Forse Damiano Coletta, che vince pur perdendo, per una questione di dignità politica avrebbe potuto/dovuto rassegnare le dimissioni prima di essere sfiduciato, ma come ha insegnato nei decenni la Democrazia Cristiana la parola dimissioni dal vocabolario risulta inesistente. Forse lo avrebbe potuto/dovuto fare, perché essere scelti per più volte da un elettorato marcatamente di centrodestra pur non essendo amato e perché quell’elettorato non tollerava il sostegno diretto a una determinata candidatura della propria coalizione non dovrebbe arrecare piacere. Essere scelti perché non c’è un’alternativa non è il top della vita, è come se una donna ti sceglie perché l’uomo che ama le ha voltato le spalle e quindi lei ripiega su di te, dichiarando apertamente che se ci fosse un altro uomo appena più intrigante e seducente di te, be’, non ci penserebbe su un attimo, ti molla e se ne va con lui. Passatemi l’esempio, che proprio lontano dalla realtà non è. E l’ultimo appello del sindaco Coletta a elemosinare una collaborazione non è una pagina brillante della storia politica cittadina, anche perchè il primo cittadino era consapevole dell’impossibilità di costruire ancora un’assise in cui chi dà le carte è rappresentato da due mazzieri. Grottesco gestire le cose in questo modo. Coletta e chi lo aveva sostenuto, sedotto dalle sue idee, ci avevano provato mesi prima, senza risultati. Perché oggi una parte del centrodestra avrebbe dovuto/potuto sostenerlo di nuovo? Soprattutto, poi, alla luce del radioso risultato elettorale del 25 settembre? Sembra che le mancate dimissioni del sindaco siano alla fine più una presa di mera opportunità piuttosto che di curiosa responsabilità: della serie, non è colpa nostra se non siamo più lì ad amministrare (?!) ma altri, quelli che detengono la maggioranza, a decidere.
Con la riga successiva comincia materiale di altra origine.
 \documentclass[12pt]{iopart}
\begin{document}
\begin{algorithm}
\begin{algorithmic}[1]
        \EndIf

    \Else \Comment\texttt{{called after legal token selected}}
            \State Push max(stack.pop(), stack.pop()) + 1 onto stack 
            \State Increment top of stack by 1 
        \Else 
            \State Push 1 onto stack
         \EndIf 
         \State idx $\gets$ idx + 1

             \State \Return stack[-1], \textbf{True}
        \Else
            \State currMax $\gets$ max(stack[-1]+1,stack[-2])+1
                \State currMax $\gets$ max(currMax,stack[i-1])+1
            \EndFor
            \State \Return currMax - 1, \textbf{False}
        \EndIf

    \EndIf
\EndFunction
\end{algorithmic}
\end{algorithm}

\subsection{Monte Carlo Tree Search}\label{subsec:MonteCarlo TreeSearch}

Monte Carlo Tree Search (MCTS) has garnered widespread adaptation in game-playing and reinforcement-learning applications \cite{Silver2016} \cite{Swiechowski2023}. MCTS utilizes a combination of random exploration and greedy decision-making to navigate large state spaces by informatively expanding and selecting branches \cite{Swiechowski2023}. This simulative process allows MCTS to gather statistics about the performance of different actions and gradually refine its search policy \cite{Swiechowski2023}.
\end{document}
Eh, direbbe qualcuno, è la democrazia.
Si leggono in questi momenti commenti sui social dello sport (alias bar dello sport) in cui la responsabilità è tutta piegata verso il centrodestra, reo della sfiducia (strumento legale e consentito dal Tuel), mentre qualcun altro lancia j’accuse sulle mancate ipotetiche dimissioni in blocco della minoranza che invece governava, perché ‘incapace’ per più anni di amministrare la città.
Certo, oggi è triste osservare Latina, passeggiare per le sue larghe e desolate vie, fissare la vuota monumentalità della sua architettura. Dalla provincia dai ritmi lenti e compassati i cervelli fuggono, è fisiologico che avvenga questo processo, ci si deve allarmare invece quando sono le sensibilità ad abbandonare la dimensione provinciale, perché poi restano soltanto quei 40/50/60enni che hanno un determinato cordone ombelicale col territorio, o per motivi occupazionali, professionali o strettamente affettivi. Chi resterà dopo di loro? Chi? Poi, diventerà difficile non affermare che Latina è una città che ha il futuro dietro le spalle.
C’è una soluzione? Certo. Non essere una comunità divisa, essere per davvero una comunità inclusiva e coesa. Che banalità, eh? Ma la teoria, si sa, è perfezionista solo nei termini. Ci difetta, a noi latinensi, da 90 anni tondi tondi, la pratica. Forse perché animati da uno straordinario e spiccato senso dell’individualismo a discapito di quella volontà di ‘fare squadra’ sempre urlato e mai seguito. Chissà. E poi siamo sempre autoindulgenti e mai obiettivamente critici verso noi stessi, sono sempre ‘gli altri o ‘quelli dell’altra parte’ a sbagliare nel dire e nel fare. Avanti così. O meglio, indietro tutta.
E poi un inciso. Non crediamo che i responsabili di questa situazione di stallo alla messicana più che di anatra zoppa nella città di Latina sia stata colpa di Coletta o dello sfidante Vincenzo Zaccheo, crediamo che vada ascritta direttamente all’elettorato di Latina, che al primo turno vota massicciamente pur non sfondando il muro dell’elezione diretta del sindaco un candidato (Zaccheo, nello specifico) per poi optare, con rimorsi di coscienza a scoppio ritardato, che nel ballottaggio per il bene della città è meglio votare lo sfidante in netto svantaggio (Coletta, ovviamente), generando in questo modo schizofrenico nell’esprimere il proprio voto un monstrum consiliare fino ad arrivare a un inevitabile corto circuito. Quello di oggi.